- _Exercise details_: Report each line of the records where "feature" occurs.

-- Data under study follows --

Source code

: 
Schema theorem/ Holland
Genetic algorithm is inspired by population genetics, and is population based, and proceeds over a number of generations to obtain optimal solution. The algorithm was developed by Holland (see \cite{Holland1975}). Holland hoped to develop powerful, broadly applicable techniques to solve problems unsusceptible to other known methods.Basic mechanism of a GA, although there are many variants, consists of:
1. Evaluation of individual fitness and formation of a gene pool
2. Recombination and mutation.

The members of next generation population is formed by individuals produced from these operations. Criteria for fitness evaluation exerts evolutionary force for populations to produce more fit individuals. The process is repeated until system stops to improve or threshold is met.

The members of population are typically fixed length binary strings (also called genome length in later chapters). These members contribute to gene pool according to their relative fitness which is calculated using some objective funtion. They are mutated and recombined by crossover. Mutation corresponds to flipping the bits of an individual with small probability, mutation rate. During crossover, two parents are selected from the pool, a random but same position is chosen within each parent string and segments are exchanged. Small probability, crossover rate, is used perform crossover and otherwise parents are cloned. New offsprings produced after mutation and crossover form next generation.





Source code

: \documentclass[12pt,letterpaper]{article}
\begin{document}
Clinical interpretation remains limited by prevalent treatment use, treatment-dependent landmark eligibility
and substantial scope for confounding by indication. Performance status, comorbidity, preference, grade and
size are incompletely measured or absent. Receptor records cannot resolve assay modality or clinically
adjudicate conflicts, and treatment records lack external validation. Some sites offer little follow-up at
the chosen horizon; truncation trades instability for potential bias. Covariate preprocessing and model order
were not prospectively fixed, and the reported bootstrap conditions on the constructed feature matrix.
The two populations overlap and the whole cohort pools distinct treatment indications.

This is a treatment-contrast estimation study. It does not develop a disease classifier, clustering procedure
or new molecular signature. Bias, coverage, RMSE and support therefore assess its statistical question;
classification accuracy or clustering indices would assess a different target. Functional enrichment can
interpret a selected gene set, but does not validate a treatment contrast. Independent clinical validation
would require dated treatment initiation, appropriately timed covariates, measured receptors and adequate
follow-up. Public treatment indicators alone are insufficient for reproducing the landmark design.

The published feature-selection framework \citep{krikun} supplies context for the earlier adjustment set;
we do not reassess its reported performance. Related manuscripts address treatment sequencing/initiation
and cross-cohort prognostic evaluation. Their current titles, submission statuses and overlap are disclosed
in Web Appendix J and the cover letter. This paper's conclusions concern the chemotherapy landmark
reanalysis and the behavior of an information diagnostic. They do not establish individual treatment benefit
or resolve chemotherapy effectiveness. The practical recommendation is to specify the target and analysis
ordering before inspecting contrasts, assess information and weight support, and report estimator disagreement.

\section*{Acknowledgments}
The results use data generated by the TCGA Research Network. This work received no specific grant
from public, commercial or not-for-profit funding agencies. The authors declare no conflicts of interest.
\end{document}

-- Data under study concluded --

- _Solved exercise_:
were not prospectively fixed, and the reported bootstrap conditions on the constructed feature matrix.
The published feature-selection framework \citep{krikun} supplies context for the earlier adjustment set;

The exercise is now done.